Scan the listing below for the string "SaveTheDate" and copy each line where it turns up.

BEGIN

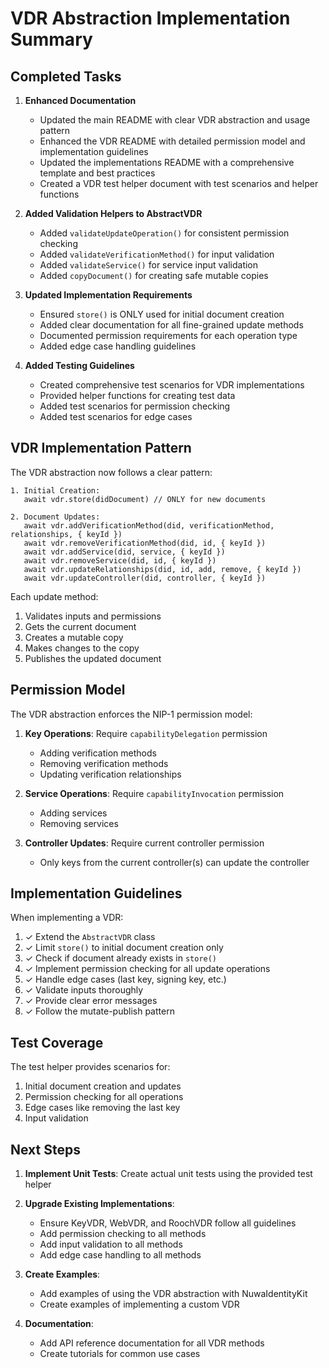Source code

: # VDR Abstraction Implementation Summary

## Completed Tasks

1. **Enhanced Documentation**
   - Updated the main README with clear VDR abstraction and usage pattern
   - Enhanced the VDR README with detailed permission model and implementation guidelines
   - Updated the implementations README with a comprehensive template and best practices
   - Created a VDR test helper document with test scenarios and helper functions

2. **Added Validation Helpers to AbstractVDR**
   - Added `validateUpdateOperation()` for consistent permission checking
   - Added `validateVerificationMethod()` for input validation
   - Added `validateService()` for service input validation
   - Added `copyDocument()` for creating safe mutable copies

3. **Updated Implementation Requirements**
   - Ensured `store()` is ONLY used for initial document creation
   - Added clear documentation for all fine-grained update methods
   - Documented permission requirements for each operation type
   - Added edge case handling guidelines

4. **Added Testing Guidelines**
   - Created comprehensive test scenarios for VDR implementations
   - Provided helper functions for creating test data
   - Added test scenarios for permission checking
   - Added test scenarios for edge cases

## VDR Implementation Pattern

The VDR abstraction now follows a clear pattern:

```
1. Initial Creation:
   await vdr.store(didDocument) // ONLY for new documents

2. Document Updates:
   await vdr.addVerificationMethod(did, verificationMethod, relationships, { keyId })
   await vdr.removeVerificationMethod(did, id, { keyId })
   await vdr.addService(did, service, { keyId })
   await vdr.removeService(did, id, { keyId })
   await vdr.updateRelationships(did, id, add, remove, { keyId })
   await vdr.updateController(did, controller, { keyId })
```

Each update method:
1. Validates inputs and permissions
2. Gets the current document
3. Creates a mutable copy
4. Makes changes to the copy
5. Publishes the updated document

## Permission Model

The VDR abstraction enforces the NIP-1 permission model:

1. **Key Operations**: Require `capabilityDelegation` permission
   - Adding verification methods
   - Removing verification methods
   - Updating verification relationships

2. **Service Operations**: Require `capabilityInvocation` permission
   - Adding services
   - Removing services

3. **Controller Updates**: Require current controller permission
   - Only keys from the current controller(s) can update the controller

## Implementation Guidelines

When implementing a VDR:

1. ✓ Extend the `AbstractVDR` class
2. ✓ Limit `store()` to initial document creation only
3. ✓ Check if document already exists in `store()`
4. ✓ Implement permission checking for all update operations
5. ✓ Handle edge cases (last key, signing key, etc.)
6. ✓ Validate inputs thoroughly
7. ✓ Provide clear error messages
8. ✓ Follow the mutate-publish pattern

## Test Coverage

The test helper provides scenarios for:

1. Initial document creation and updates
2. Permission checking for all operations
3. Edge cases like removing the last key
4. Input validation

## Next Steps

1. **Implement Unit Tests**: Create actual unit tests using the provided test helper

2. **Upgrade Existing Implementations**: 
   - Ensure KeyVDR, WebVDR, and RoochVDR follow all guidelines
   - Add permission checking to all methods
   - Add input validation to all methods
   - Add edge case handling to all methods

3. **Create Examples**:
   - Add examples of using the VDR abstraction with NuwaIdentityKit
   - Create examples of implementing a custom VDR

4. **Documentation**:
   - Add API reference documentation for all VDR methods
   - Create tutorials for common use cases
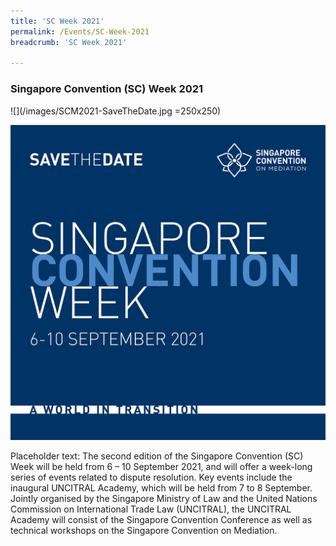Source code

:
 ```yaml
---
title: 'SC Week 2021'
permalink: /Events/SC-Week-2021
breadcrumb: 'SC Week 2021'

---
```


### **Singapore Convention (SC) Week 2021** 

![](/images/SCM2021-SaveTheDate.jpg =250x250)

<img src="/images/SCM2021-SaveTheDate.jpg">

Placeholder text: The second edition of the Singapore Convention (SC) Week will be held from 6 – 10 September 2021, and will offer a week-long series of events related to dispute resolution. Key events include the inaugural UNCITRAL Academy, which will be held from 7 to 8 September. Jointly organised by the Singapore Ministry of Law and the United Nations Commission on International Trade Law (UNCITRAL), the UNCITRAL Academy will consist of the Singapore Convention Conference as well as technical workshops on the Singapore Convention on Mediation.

END

** EXERCISE RESULT **
![](/images/SCM2021-SaveTheDate.jpg =250x250)
<img src="/images/SCM2021-SaveTheDate.jpg">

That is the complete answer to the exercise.